(O Globo) O papo na rede social foi a Mídia Ninja, que deu entrevista ao “Roda viva” representada por Bruno Torturra e Pablo Capilé. Infelizmente, acho que foi desperdiçada uma boa oportunidade de troca de ideias, menos pelos ninjas, diga-se, do que pelos entrevistadores, que insistiam — compreensivelmente, até — em entender de onde vem o dinheiro que financia os ninjas e qual o seu “modelo de negócios”.
Não diminuo a importância desse, digamos, “detalhe” — eu mesma fiquei bastante desapontada quando soube que, por trás do que eu imaginava ser um movimento espontâneo, estavam, pelo menos em parte, grana e estímulo do governo. Não porque seja condenável receber dinheiro público, mas porque não confio em quem se diz independente e autossustentável enquanto, por trás, recebe uma quantia não especificada de recursos que, por serem nossos, deveriam ser bem explicados. As informações que Capilé deu sobre isso, aliás, foram absurdas: o Fora do Eixo, sistema que é a nave-mãe da Mídia Ninja, não trabalha com reais, mas com estalecas, patacas ou algo do gênero. Então tá.

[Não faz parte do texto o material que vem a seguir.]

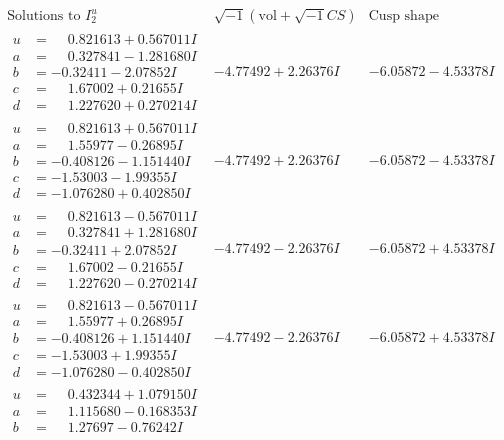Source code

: \documentclass[1p]{elsarticle_modified}
\theoremstyle{definition}
\newcommand{\I}{\sqrt{-1}}
\begin{document}
$$\begin{array}{c|c|c}  
\text{Solutions to }I^u_{2}& \I (\text{vol} + \sqrt{-1}CS) & \text{Cusp shape}\\
 \hline 
\begin{aligned}
u &= \phantom{-}0.821613 + 0.567011 I \\
a &= \phantom{-}0.327841 - 1.281680 I \\
b &= -0.32411 - 2.07852 I \\
c &= \phantom{-}1.67002 + 0.21655 I \\
d &= \phantom{-}1.227620 + 0.270214 I\end{aligned}
 & -4.77492 + 2.26376 I & -6.05872 - 4.53378 I \\ \hline\begin{aligned}
u &= \phantom{-}0.821613 + 0.567011 I \\
a &= \phantom{-}1.55977 - 0.26895 I \\
b &= -0.408126 - 1.151440 I \\
c &= -1.53003 - 1.99355 I \\
d &= -1.076280 + 0.402850 I\end{aligned}
 & -4.77492 + 2.26376 I & -6.05872 - 4.53378 I \\ \hline\begin{aligned}
u &= \phantom{-}0.821613 - 0.567011 I \\
a &= \phantom{-}0.327841 + 1.281680 I \\
b &= -0.32411 + 2.07852 I \\
c &= \phantom{-}1.67002 - 0.21655 I \\
d &= \phantom{-}1.227620 - 0.270214 I\end{aligned}
 & -4.77492 - 2.26376 I & -6.05872 + 4.53378 I \\ \hline\begin{aligned}
u &= \phantom{-}0.821613 - 0.567011 I \\
a &= \phantom{-}1.55977 + 0.26895 I \\
b &= -0.408126 + 1.151440 I \\
c &= -1.53003 + 1.99355 I \\
d &= -1.076280 - 0.402850 I\end{aligned}
 & -4.77492 - 2.26376 I & -6.05872 + 4.53378 I \\ \hline\begin{aligned}
u &= \phantom{-}0.432344 + 1.079150 I \\
a &= \phantom{-}1.115680 - 0.168353 I \\
b &= \phantom{-}1.27697 - 0.76242 I \\

\end{aligned}
\end{array}$$
\end{document}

Apesar disso, eu teria de fato preferido uma conversa que fosse mais fundo em métodos de trabalho, escolhas de pauta e, sobretudo, possibilidades de crescimento e multiplicação do modelo ninja de transmissão de notícias, porque o processo é interessante e tem muitas possibilidades.
Ao contrário do que me pareceu ser percepção geral no programa e na própria rede, não vejo o mundo dividido entre “mídia clássica” de um lado e “mídia ninja” de outro, como se a existência do modelo tradicional de jornalismo estivesse ameaçada pela emergência do jornalismo participativo. O modelo tradicional de jornalismo anda abalado pelo desenvolvimento da web, que veio bem antes dos ninjas e que mudou, de forma drástica, a maneira como nos informamos.
Na web, todo cidadão pode ser, em tese, fornecedor de notícias. O mérito da Mídia Ninja é reunir alguns desses cidadãos num projeto comum, oferecendo-lhes o canal para chegar ao público; é juntar debaixo do mesmo teto virtual fabricantes de conteúdo que, antes, se espalhavam pelas mídias sociais, dando-lhes, de quebra, a oportunidade de mostrarem o que veem em tempo real. O protoninja Abraham Zapruder, mais famoso dos cinegrafistas amadores, teria adorado tudo isso.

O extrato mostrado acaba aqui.